>>
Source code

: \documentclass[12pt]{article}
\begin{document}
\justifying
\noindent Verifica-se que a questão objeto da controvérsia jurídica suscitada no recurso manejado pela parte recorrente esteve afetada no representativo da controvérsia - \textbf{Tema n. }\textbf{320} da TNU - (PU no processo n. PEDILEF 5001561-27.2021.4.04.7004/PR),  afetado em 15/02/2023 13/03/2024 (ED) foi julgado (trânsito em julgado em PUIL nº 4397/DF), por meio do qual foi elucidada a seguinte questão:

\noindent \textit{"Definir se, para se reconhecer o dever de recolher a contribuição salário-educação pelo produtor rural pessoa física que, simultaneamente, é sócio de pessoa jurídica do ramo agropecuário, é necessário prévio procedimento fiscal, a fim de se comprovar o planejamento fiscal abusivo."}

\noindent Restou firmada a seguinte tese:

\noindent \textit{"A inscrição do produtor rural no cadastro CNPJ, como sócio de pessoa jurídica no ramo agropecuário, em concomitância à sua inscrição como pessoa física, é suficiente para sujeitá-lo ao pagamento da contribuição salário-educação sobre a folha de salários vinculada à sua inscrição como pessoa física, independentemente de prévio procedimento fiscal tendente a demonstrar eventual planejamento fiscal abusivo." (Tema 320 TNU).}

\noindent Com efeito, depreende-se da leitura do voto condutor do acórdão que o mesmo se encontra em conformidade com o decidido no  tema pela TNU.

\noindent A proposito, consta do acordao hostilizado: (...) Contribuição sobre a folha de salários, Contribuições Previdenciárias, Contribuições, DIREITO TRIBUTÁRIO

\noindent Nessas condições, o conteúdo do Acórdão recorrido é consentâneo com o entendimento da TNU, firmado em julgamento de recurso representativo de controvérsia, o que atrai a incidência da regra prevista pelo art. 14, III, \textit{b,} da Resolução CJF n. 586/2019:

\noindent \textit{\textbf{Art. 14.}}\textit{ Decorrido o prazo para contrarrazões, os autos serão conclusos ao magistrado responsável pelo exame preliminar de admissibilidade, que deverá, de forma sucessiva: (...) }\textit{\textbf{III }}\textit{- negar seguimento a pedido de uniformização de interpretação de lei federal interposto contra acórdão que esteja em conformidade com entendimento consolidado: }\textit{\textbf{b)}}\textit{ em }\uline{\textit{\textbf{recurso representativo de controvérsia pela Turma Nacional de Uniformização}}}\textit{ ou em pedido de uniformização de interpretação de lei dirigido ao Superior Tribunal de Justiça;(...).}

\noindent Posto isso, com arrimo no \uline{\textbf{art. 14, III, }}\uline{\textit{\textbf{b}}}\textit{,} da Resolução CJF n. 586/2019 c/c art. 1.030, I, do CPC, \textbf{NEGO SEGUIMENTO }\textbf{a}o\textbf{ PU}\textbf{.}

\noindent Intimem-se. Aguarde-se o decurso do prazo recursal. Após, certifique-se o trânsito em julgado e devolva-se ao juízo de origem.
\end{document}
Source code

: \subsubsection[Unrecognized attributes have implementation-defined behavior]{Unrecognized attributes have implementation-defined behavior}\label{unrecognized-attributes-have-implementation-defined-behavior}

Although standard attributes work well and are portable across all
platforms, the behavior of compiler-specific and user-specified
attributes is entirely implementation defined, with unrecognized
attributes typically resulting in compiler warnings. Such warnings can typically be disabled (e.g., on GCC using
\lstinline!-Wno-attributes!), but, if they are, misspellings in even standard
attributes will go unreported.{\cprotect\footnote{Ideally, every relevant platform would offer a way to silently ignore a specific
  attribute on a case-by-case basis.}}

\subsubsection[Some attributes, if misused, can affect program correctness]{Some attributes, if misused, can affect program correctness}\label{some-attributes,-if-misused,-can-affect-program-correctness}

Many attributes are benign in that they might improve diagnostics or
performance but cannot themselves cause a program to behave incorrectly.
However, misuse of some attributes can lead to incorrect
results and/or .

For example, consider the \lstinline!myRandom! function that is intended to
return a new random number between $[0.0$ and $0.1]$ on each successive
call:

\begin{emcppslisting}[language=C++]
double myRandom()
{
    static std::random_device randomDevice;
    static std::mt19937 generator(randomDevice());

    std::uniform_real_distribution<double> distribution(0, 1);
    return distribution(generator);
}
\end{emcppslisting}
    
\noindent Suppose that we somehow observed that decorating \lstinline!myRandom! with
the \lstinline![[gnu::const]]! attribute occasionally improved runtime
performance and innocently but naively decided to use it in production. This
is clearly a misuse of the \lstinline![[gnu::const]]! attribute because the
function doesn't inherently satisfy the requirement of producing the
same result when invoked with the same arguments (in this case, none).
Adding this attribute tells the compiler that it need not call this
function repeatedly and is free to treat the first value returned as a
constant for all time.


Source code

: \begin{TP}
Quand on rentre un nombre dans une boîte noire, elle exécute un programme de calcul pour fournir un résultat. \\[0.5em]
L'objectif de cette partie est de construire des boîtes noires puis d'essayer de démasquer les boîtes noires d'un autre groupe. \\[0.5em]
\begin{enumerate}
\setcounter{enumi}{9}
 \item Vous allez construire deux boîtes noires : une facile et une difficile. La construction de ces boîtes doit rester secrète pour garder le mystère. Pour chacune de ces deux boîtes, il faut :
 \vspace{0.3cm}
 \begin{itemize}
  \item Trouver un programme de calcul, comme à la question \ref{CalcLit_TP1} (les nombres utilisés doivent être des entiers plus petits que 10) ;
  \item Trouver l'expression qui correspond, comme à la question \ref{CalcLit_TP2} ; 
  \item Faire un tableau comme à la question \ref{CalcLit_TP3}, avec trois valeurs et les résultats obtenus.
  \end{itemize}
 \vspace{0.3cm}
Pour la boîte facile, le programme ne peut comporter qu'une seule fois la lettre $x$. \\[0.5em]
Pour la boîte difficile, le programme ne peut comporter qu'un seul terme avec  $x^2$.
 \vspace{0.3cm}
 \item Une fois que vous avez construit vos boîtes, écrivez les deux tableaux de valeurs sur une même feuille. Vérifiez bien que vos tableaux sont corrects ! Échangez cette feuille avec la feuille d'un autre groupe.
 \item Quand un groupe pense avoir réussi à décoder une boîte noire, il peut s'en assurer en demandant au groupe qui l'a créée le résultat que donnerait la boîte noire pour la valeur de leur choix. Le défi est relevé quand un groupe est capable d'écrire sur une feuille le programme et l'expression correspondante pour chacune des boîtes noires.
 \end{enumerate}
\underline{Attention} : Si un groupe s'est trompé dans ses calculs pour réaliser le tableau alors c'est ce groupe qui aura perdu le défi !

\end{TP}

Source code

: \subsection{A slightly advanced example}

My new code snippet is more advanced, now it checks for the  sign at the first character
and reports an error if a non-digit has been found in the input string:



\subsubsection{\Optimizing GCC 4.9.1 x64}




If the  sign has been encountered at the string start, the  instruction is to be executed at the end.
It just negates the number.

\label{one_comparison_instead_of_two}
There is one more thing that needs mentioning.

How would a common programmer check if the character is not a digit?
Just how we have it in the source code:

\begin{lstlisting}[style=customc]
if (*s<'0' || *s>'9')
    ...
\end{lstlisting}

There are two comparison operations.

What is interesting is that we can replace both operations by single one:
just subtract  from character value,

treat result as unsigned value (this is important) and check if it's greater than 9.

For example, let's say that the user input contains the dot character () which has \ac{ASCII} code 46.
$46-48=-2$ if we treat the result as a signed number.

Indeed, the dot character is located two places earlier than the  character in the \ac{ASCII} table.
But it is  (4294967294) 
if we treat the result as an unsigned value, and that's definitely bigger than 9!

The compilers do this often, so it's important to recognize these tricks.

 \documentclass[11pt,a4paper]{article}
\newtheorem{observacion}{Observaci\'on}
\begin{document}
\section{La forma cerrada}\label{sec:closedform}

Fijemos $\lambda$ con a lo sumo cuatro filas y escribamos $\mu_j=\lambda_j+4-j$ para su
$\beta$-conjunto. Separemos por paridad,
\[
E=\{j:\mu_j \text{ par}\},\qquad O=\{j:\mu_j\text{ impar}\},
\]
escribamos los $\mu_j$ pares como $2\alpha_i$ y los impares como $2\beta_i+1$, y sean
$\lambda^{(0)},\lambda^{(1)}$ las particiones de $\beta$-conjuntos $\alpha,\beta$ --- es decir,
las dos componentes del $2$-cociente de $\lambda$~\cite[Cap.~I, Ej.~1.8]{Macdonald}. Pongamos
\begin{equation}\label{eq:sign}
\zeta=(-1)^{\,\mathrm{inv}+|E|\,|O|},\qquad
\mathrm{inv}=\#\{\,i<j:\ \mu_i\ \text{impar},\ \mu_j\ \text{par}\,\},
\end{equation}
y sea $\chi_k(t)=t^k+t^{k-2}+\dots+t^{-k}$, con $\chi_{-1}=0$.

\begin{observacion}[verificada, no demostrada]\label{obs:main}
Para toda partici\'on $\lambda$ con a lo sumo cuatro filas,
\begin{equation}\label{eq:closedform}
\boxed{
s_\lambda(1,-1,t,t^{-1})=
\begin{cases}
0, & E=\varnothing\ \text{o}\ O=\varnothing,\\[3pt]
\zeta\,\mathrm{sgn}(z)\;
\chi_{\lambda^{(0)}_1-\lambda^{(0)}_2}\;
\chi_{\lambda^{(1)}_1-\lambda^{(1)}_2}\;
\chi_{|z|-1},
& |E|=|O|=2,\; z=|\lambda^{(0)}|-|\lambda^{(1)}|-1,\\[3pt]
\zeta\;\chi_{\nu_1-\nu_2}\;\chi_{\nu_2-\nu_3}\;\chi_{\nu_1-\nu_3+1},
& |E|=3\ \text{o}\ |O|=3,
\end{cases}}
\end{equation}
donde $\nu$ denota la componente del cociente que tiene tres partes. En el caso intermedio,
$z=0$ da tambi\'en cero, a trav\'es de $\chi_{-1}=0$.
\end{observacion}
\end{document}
<<
Task brief
If a line falls between the first line of the data above and the line holding "Verifica-se que a", inclusive, retype it exactly; retype no other line.

Answer to this exercise
Source code

: \documentclass[12pt]{article}
\begin{document}
\justifying
\noindent Verifica-se que a questão objeto da controvérsia jurídica suscitada no recurso manejado pela parte recorrente esteve afetada no representativo da controvérsia - \textbf{Tema n. }\textbf{320} da TNU - (PU no processo n. PEDILEF 5001561-27.2021.4.04.7004/PR),  afetado em 15/02/2023 13/03/2024 (ED) foi julgado (trânsito em julgado em PUIL nº 4397/DF), por meio do qual foi elucidada a seguinte questão:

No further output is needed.